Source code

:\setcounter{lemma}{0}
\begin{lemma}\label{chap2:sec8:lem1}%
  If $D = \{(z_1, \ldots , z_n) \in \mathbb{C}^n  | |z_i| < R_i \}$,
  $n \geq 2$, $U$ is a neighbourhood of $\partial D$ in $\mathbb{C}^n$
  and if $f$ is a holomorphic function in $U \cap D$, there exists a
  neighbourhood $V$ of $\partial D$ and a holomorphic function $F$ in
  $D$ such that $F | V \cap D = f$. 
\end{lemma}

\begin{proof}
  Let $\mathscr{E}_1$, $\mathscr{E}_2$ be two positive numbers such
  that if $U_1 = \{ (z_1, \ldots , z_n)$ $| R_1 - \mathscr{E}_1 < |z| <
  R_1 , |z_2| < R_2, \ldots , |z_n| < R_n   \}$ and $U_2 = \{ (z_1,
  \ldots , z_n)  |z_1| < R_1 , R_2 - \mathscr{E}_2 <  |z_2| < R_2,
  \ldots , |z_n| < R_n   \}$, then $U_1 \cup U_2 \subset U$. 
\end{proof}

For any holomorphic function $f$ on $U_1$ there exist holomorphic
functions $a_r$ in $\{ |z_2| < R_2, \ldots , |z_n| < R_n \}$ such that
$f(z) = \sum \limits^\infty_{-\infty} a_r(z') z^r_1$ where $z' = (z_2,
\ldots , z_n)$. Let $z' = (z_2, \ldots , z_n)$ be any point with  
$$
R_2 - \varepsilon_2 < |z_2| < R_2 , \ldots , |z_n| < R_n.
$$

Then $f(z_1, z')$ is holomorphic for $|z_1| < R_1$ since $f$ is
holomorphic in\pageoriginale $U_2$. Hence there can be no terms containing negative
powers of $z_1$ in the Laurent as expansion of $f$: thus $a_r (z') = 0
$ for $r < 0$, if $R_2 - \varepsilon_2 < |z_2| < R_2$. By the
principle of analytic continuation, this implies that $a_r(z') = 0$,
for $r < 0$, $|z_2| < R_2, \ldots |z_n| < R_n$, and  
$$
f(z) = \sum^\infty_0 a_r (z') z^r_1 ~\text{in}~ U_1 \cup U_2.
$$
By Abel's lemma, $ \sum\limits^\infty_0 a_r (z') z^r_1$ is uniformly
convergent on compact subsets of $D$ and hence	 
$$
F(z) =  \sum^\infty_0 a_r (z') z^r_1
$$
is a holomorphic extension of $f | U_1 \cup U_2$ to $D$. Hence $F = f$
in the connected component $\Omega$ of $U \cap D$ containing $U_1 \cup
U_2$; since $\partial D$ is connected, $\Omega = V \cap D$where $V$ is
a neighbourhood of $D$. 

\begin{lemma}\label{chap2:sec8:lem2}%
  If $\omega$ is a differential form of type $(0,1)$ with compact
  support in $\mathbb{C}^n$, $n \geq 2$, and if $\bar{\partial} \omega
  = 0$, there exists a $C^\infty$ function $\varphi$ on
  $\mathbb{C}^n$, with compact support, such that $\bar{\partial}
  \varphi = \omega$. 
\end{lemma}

• _WHAT IS NEEDED_: Output only the lines from the one that contains "in the connected" through the final line of the records, exactly as given.

• _SOLUTION TO THIS EXERCISE_:
in the connected component $\Omega$ of $U \cap D$ containing $U_1 \cup
U_2$; since $\partial D$ is connected, $\Omega = V \cap D$where $V$ is
a neighbourhood of $D$. 

\begin{lemma}\label{chap2:sec8:lem2}%
  If $\omega$ is a differential form of type $(0,1)$ with compact
  support in $\mathbb{C}^n$, $n \geq 2$, and if $\bar{\partial} \omega
  = 0$, there exists a $C^\infty$ function $\varphi$ on
  $\mathbb{C}^n$, with compact support, such that $\bar{\partial}
  \varphi = \omega$. 
\end{lemma}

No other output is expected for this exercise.